In April 2009, claimant injured her neck and back during the course of her employment as a pharmacy technician. In addition, it was determined claimant’s injury resulted in anxiety and depression issues. After reaching maximum medical improvement for her work injuries, claimant was able to return to her employment as a pharmacy technician under permanent restrictions of working no more than 30 hours per week. Prior to the accident, claimant was a full-time employee, routinely working 40 hours per week. Claimant argued that she was permanently and totally disabled based on the assertion she would not have been able to return to work but for accommodations provided by defendant. The Commission found claimant had suffered a 70% loss of future earning capacity as a result of the injury.

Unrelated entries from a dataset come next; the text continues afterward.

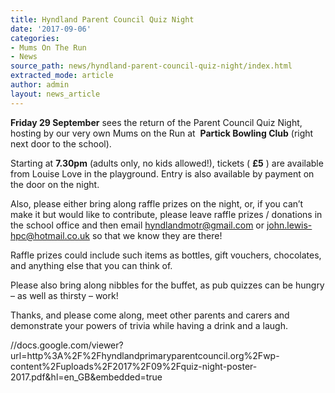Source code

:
```yaml
---
title: Hyndland Parent Council Quiz Night
date: '2017-09-06'
categories:
- Mums On The Run
- News
source_path: news/hyndland-parent-council-quiz-night/index.html
extracted_mode: article
author: admin
layout: news_article
---
```

**Friday 29 September** sees the return of the Parent Council Quiz Night, hosting by our very own Mums on the Run at&nbsp; **Partick Bowling Club** (right next door to the school).

Starting at **7.30pm** (adults only, no kids allowed!), tickets ( **£5** ) are available from Louise Love in the playground. Entry is also available by payment on the door on the night.

Also, please either bring along raffle prizes on the night, or, if you can’t make it but would like to contribute, please leave raffle prizes / donations in the school office and then email [hyndlandmotr@gmail.com](mailto:hyndlandmotr@gmail.com) or [john.lewis-hpc@hotmail.co.uk](mailto:john.lewis-hpc@hotmail.co.uk) so that we know they are there!

Raffle prizes could include such items as bottles, gift vouchers, chocolates, and anything else that you can think of.

Please also bring along nibbles for the buffet, as pub quizzes can be hungry – as well as thirsty – work!

Thanks, and please come along, meet other parents and carers and demonstrate your powers of trivia while having a drink and a laugh.

//docs.google.com/viewer?url=http%3A%2F%2Fhyndlandprimaryparentcouncil.org%2Fwp-content%2Fuploads%2F2017%2F09%2Fquiz-night-poster-2017.pdf&hl=en_GB&embedded=true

Claimant appealed the Commission’s finding, arguing the Deputy and Commissioner had improperly made a “downward adjustment” based on defendant’s accommodation of claimant’s permanent work restrictions. The Iowa Court of Appeals agreed with claimant’s assertion that “an injured worker’s performance of accommodated work, in and of itself, ma[y] not be used to reduce a worker’s industrial disability rating.” However, the court disagreed with claimant’s assertion that the Commission misinterpreted the law. In reaching this conclusion, the Court noted the Commission properly based the award on the factual conclusions that: (1) claimant was a valuable member of the pharmacy team; (2) claimant had developed unique skills; and (3) claimant would probably find employment, even with her restrictions, should she leave Hy-Vee. Wherefore, the commission’s industrial disability finding was affirmed.
Norton v. Hy-Vee, No. 16-1299 (Iowa Ct. App. Nov 8, 2017).